I feel like our trans friends often have to deal with transphobia IRL and having the posts about rampant transphobia in the rest of the world in a separate place that y’all can ignore at need would be better. We should definitely be talking about it! Especially us cis people. But maybe not in this thread
I did the same thing for the first year-ish of my transition.
Some trans-sapphic romance novels…
The Dark Wife by S. E. Diemer,
Catnip by Vyria Durav,
The Nemesis series by April Daniels,
Some of the Heart of Heroes series by Molly J. Bragg.
Okay, well, then I’ll start a specific thread for it…
Here we go… from now on, anything related to transphobic events can be posted over there. Keep this thread for wonderful things and trans joy!

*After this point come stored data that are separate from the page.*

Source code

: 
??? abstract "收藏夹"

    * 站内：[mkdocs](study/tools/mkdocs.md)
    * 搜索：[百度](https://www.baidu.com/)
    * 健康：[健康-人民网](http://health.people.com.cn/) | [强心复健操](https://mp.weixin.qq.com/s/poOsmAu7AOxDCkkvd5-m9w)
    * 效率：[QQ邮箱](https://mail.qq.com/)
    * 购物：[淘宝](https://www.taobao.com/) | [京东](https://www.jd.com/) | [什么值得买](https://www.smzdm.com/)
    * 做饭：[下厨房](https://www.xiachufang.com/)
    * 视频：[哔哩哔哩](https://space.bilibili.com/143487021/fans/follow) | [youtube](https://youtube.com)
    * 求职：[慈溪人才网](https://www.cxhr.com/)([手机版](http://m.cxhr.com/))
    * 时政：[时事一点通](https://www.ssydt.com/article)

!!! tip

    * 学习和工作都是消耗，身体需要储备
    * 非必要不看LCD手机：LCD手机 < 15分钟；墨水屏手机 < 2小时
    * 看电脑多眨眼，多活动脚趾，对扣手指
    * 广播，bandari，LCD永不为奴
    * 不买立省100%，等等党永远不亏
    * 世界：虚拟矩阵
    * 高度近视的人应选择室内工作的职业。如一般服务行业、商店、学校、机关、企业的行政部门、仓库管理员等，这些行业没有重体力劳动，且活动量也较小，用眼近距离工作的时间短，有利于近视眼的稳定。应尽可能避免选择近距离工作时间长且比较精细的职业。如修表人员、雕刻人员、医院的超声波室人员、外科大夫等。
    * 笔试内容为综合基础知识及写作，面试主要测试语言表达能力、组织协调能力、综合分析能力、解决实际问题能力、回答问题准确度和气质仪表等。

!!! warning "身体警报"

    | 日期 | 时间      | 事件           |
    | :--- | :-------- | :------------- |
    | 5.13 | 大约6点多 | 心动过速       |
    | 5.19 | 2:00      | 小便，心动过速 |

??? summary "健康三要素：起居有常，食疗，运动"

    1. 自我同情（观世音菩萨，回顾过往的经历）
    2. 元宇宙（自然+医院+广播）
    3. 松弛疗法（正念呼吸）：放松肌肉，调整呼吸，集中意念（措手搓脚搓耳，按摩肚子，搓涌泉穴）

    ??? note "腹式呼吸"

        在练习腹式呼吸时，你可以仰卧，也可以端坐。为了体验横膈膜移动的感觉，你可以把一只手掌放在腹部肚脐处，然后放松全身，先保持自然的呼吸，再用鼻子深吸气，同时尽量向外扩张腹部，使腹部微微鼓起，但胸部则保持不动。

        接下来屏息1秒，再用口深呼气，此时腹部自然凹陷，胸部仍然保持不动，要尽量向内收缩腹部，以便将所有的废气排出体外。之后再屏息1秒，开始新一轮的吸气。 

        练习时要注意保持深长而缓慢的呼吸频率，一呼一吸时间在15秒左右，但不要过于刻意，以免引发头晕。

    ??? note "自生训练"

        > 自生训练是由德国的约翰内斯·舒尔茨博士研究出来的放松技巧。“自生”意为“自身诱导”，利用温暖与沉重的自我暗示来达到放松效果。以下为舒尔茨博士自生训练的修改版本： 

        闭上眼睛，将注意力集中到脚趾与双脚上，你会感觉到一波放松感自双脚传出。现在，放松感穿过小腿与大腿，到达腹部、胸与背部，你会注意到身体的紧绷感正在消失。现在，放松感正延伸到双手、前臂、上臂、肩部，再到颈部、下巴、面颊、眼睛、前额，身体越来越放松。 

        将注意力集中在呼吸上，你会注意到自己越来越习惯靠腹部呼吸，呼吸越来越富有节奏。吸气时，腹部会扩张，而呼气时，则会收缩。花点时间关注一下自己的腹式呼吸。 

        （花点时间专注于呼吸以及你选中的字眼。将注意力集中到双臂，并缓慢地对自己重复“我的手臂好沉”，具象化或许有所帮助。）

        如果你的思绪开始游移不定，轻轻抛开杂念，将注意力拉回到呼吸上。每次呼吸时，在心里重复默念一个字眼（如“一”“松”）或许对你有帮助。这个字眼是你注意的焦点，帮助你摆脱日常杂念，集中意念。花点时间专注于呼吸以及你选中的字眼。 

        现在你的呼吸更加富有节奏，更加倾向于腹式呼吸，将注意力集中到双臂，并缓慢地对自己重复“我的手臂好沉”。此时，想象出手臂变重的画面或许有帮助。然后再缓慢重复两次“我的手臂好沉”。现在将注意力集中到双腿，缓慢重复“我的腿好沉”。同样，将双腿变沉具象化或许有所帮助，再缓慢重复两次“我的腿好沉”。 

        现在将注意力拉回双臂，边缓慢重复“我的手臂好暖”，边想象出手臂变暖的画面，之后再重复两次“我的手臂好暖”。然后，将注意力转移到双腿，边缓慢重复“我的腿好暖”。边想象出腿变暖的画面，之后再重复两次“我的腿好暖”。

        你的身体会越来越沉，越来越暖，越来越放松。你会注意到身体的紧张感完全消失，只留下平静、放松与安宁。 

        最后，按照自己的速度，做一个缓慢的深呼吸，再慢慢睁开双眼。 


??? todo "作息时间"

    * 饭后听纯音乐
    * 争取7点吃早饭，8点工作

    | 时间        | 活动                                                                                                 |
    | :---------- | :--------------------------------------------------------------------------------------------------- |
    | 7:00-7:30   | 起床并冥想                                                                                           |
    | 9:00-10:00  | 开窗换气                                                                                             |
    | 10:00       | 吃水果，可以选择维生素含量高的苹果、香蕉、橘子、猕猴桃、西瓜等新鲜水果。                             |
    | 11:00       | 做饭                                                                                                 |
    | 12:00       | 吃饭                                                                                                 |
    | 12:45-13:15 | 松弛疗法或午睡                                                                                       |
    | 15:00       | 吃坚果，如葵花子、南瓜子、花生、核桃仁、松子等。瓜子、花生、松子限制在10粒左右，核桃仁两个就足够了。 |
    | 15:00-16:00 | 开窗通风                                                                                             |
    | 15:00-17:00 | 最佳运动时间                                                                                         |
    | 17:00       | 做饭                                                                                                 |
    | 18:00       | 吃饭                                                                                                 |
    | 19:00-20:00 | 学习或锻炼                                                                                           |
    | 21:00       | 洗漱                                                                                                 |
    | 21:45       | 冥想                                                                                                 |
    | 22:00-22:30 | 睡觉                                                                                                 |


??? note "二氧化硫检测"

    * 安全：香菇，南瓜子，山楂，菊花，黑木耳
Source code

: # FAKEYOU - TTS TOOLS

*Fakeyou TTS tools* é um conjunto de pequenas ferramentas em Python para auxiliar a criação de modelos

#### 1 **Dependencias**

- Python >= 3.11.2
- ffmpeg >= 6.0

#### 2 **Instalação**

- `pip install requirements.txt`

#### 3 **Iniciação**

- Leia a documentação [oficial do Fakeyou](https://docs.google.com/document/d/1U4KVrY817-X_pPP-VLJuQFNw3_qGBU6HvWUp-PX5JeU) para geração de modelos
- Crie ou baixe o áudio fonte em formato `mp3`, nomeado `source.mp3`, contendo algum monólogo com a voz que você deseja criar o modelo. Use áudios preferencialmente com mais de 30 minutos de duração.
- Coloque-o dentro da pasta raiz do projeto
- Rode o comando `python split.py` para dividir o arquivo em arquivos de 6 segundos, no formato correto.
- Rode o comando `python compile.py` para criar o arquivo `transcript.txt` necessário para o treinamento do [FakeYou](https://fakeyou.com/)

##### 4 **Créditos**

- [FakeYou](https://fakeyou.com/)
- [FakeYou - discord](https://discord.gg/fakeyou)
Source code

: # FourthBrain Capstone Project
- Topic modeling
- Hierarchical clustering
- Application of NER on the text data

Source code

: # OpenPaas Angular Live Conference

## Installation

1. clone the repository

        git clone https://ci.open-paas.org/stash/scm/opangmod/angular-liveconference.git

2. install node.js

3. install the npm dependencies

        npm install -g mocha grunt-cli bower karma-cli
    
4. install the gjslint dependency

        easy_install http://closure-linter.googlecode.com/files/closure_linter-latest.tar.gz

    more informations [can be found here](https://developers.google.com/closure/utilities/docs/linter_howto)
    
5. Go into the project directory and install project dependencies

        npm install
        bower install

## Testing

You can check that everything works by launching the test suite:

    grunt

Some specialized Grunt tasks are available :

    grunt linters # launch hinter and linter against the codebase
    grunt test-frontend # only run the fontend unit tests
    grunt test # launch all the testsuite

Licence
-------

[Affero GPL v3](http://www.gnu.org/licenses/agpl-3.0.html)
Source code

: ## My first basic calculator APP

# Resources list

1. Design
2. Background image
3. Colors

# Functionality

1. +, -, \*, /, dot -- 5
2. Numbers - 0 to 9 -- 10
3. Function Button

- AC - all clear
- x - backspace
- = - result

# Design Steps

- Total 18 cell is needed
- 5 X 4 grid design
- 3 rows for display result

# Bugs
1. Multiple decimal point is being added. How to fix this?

My only commentary on the fuckery that’s happened today, which is supposed to be a more somber occasion:
Because while we remember our dead today, tomorrow is the trans day of Vengeance, and the start of a multi-year running battle for our %DIETY%-given right to exist.
WE HAVE ALWAYS BEEN HERE. WE WILL ALWAYS BE HERE.
And to compensate, have some kitty pictures of my two brats.
Thanks! I tagged this as ‘joy’ when I created it because I wanted a space to talk about the experience of being trans, which if it weren’t for the shitty politics playing out now, would be one of joy. The joy of finding one’s true self, the joy of playing with presentation, the joy of aligning one’s body with one’s sense of who they are supposed to be.
Being trans is insanely cool! When you transition you’re sticking a middle finger up to a society that tries to shove you in a box based on the circumstances of your birth. Trans is punk as fuck!
I’ve been largely avoiding this topic today because it gets my blood boiling. We just want to be left alone to live our lives, and to be so virulently hated for the thing that should be celebrated fucking hurts.